Once DRAM is set up you are ready to annotate some MAGs. The following command will generate your full annotation: 

```bash
DRAM.py annotate -i 'my_bins/*.fa' -o annotation
```

`my_bins` should be replaced with the path to a directory which contains all of your bins you would like to annotated and `.fa` should be replaced with the file extension used for your bins (i.e. `.fasta`, `.fna`, etc). If you only need to annotated a single genome (or an entire assembly) a direct path to a nucleotide fasta should be provided. Using 20 processors DRAM.py takes about 17 hours to annotate ~80 MAGs of medium quality or higher from a mouse gut metagenome.

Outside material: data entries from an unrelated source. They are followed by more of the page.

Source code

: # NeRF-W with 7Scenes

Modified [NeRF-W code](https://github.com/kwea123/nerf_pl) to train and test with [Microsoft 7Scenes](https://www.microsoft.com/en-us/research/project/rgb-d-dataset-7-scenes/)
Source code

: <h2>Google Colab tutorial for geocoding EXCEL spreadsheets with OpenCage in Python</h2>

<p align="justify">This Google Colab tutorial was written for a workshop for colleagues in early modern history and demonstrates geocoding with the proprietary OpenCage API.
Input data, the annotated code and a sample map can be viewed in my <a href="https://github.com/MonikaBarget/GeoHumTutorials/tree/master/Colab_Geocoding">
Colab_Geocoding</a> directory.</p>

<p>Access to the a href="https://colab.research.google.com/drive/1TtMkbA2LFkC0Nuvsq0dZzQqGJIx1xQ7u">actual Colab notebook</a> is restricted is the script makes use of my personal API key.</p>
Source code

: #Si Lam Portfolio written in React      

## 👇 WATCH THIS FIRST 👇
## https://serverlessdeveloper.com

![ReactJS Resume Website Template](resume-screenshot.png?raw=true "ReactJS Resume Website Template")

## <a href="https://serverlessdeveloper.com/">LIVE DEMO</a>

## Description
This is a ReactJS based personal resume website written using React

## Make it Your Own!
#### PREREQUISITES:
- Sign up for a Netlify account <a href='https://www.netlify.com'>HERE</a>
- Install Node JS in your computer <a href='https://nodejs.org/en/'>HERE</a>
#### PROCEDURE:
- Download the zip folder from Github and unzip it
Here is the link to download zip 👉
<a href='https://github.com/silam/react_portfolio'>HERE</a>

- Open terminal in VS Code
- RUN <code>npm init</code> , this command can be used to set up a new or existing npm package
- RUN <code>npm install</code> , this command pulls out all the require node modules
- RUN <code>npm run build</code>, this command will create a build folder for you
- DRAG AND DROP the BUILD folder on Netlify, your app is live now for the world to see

In the output `annotation` folder there will be various files. `genes.faa` and `genes.fna` are fasta files with all genes called by prodigal with additional header information gained from the annotation as nucleotide and amino acid records respectively. `genes.gff` is a GFF3 with the same annotation information as well as gene locations. `scaffolds.fna` is a collection of all scaffolds/contigs given as input to `DRAM.py annotate` with added bin information in the headers. `annotations.tsv` is the most important output of the annotation. This includes all annotation information about every gene from all MAGs. Each line is a different gene and each column contains annotation information. `trnas.tsv` contains a summary of the tRNAs found in each MAG.

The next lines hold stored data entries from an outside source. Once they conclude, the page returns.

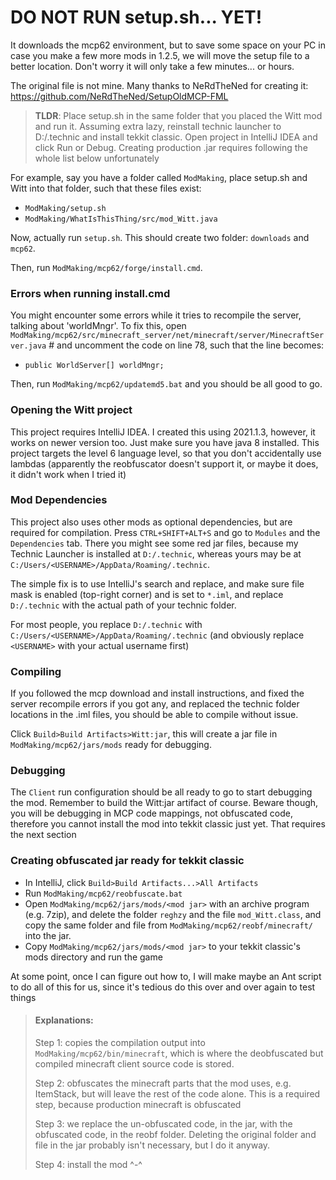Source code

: # DO NOT RUN setup.sh... YET!
It downloads the mcp62 environment, but to save some space on your PC in case you
make a few more mods in 1.2.5, we will move the setup file to a better location. 
Don't worry it will only take a few minutes... or hours.

The original file is not mine. Many thanks to NeRdTheNed for creating it: https://github.com/NeRdTheNed/SetupOldMCP-FML

>**TLDR**: Place setup.sh in the same folder that you placed the Witt mod and run it. Assuming extra lazy, 
> reinstall technic launcher to D:/.technic and install tekkit classic. Open project in IntelliJ 
> IDEA and click Run or Debug. Creating production .jar requires following the whole list below unfortunately

For example, say you have a folder called `ModMaking`, place setup.sh and Witt into that folder, such that these files exist:
- `ModMaking/setup.sh`
- `ModMaking/WhatIsThisThing/src/mod_Witt.java`

Now, actually run `setup.sh`. This should create two folder: `downloads` and `mcp62`.

Then, run `ModMaking/mcp62/forge/install.cmd`.

### Errors when running install.cmd
You might encounter some errors while it tries to recompile the server, talking about 'worldMngr'.
To fix this, open `ModMaking/mcp62/src/minecraft_server/net/minecraft/server/MinecraftServer.java` #
and uncomment the code on line 78, such that the line becomes:
- `public WorldServer[] worldMngr;` 
  
Then, run `ModMaking/mcp62/updatemd5.bat` and you should be all good to go.

### Opening the Witt project
This project requires IntelliJ IDEA. I created this using 2021.1.3, however, it works on newer version too.
Just make sure you have java 8 installed. This project targets the level 6 language level, so that you don't
accidentally use lambdas (apparently the reobfuscator doesn't support it, or maybe it does, it didn't work when I tried it)

### Mod Dependencies
This project also uses other mods as optional dependencies, but are required for compilation. 
Press `CTRL+SHIFT+ALT+S` and go to `Modules` and the `Dependencies` tab. There you might see some red
jar files, because my Technic Launcher is installed at `D:/.technic`, whereas yours
may be at `C:/Users/<USERNAME>/AppData/Roaming/.technic`.

The simple fix is to use IntelliJ's search and replace, and make sure file mask is enabled (top-right corner) and is set to `*.iml`, and
replace `D:/.technic` with the actual path of your technic folder. 

For most people, you replace `D:/.technic` with `C:/Users/<USERNAME>/AppData/Roaming/.technic` (and obviously replace `<USERNAME>` with your actual username first)

### Compiling
If you followed the mcp download and install instructions, and fixed the server recompile errors if you got any,
and replaced the technic folder locations in the .iml files, you should be able to compile without issue.

Click `Build>Build Artifacts>Witt:jar`, this will create a jar file in `ModMaking/mcp62/jars/mods` ready for debugging.

### Debugging
The `Client` run configuration should be all ready to go to start debugging the mod. Remember to build the Witt:jar artifact of course. 
Beware though, you will be debugging in MCP code mappings, not obfuscated code, therefore you cannot install the 
mod into tekkit classic just yet. That requires the next section

### Creating obfuscated jar ready for tekkit classic
- In IntelliJ, click `Build>Build Artifacts...>All Artifacts`
- Run `ModMaking/mcp62/reobfuscate.bat`
- Open `ModMaking/mcp62/jars/mods/<mod jar>` with an archive program (e.g. 7zip), and delete the folder `reghzy` and the file `mod_Witt.class`, and copy the same folder and file from `ModMaking/mcp62/reobf/minecraft/` into the jar.
- Copy `ModMaking/mcp62/jars/mods/<mod jar>` to your tekkit classic's mods directory and run the game

At some point, once I can figure out how to, I will make maybe an Ant script to do all of this for us, since it's tedious do this over and over again to test things

> #### Explanations:
> Step 1: copies the compilation output into `ModMaking/mcp62/bin/minecraft`, which is where the deobfuscated but compiled minecraft client source code is stored.
> 
> Step 2: obfuscates the minecraft parts that the mod uses, e.g. ItemStack, but will leave the rest of the code alone. This is a required step, because production minecraft is obfuscated
> 
> Step 3: we replace the un-obfuscated code, in the jar, with the obfuscated code, in the reobf folder. Deleting the original folder and file in the jar probably isn't necessary, but I do it anyway.
> 
> Step 4: install the mod ^-^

Then after your annotation is finished you can summarize these annotations with the following command:

```bash
DRAM.py distill -i annotation/annotations.tsv -o genome_summaries --trna_path annotation/trnas.tsv --rrna_path annotation/rrnas.tsv
```
This will generate the distillate and liquor files.

## System Requirements
DRAM has a large memory burden and is designed to be run on high performance computers. DRAM annotates against a large 
variety of databases which must be processed and stored. Setting up DRAM with KEGG Genes and UniRef90 will take up ~500 
GB of storage after processing and require ~512 GB of RAM while using KOfam and skipping UniRef90 will mean all 
processed databases will take up ~30 GB on disk and will only use ~128 GB of RAM while processing. DRAM annotation 
memory usage depends on the databases used. When annotating with UniRef90 around 220 GB of RAM is required. If the KEGG 
gene database has been provided and UniRef90 is not used then memory usage is around 100 GB of RAM. If KOfam is used to 
annotate KEGG and UniRef90 is not used then less than 50 GB of RAM is required. DRAM can be run with any number of 
processors on a single node.

## Citing DRAM
The DRAM was published in Nucleic Acids Research in 2020 and is availabe [here](https://academic.oup.com/nar/article/48/16/8883/5884738). If 
DRAM helps you out in your research please cite it.